Canadian country/folk music group

The Bros. Landreth are a Canadian alternative country and folk music group. Their debut album Let It Lie won the Juno Award for Roots & Traditional Album of the Year – Group at the Juno Awards of 2015.

The group was first formed in 2013 by brothers Joey and David Landreth, the sons of Winnipeg musician Wally Landreth. The brothers share vocal duties, while Joey plays guitar and David plays bass. The initial band lineup also included Alex Campbell on piano and Ryan Voth on drums. The band has also toured with musicians Ariel Posen on second guitar, Cody Iwasiuk, Curtis Nowosad and Michael Carbone on drums, and Liam Duncan and Darryl "Duke" Havers on keys.

Let It Lie was released independently in 2013. In 2014, the band signed an American distribution deal with Slate Creek Records, who rereleased the album in the United States and Europe in January 2015.

At the 10th Canadian Folk Music Awards in 2014, the band won the award for New/Emerging Artist of the Year, and Let It Lie was a nominee for Contemporary Album of the Year.

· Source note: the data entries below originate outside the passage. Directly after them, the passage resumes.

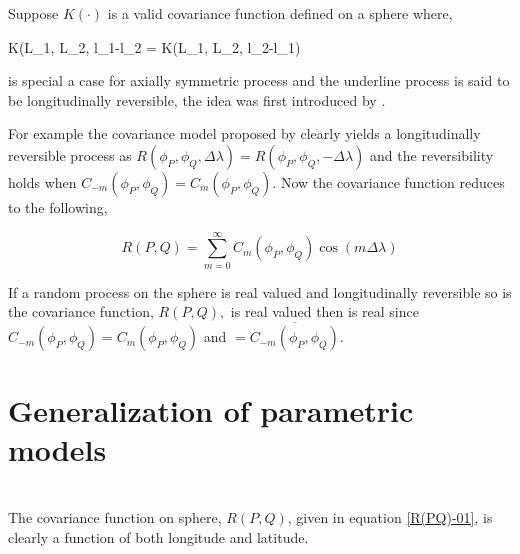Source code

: 						
			Suppose $K(\cdot)$ is a valid covariance function defined on a sphere where,
			
			\beq
			K(L_1, L_2, l_1-l_2 = K(L_1, L_2, l_2-l_1)
			\eeq
			
			is special a case for axially symmetric process and the underline process is said to be longitudinally reversible, the idea was first introduced by \cite{Stein2007}.  
			
			For example the covariance model proposed by \cite{Huang2012} clearly yields a longitudinally reversible process as $R(\phi_P, \phi_Q, \Delta\lambda) = R(\phi_P, \phi_Q, -\Delta\lambda)$ and the reversibility holds when $C_{-m}(\phi_P,\phi_Q)=C_m(\phi_P,\phi_Q)$. Now the covariance function reduces to the following,  
			
			\[
				R(P,Q) = \sum_{m=0}^{\infty} C_m(\phi_P,\phi_Q)\cos(m\Delta\lambda)
			\]
			
			If a random process on the sphere is real valued and longitudinally reversible so is the covariance function, $R(P,Q),$ is real valued then \Cm is real since $C_{-m}(\phi_P,\phi_Q)=C_m(\phi_P,\phi_Q)$  and \Cm $= \overline{C_{-m}(\phi_P,\phi_Q)}$.
			
				
			\section{Generalization of parametric models}
					
			 \\
					
			The covariance function on sphere, $R(P,Q)$,  given in equation \ref{R(PQ)-01}, is clearly a function of both longitude and latitude.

The band was nominated for Songwriter Of The Year and Roots Group Recording Of The Year at the Western Canadian Music Awards.

The band have toured both Canada and the United States. They attracted additional media attention when American rock icon John Oates agreed to perform as an opening act for the band at a 2015 tour stop in Nashville.

In 2019 the band released their album 87.

On February 24, 2022, Bonnie Raitt released a cover of "Made Up Mind", which appears on her album Just Like That.... Her recording of the song won a Grammy Award for Best Americana Performance at the 65th Annual Grammy Awards in 2023.

The band released the album Dog Ear on 14 November 2025. The album features two collaborations with Bonnie Raitt.

==Personal lives==
David Landreth is married to Roberta Hansen, an artist and designer who also won a Juno Award in 2015, in the Recording Package of the Year category, for her work on Steve Bell's album Pilgrimage.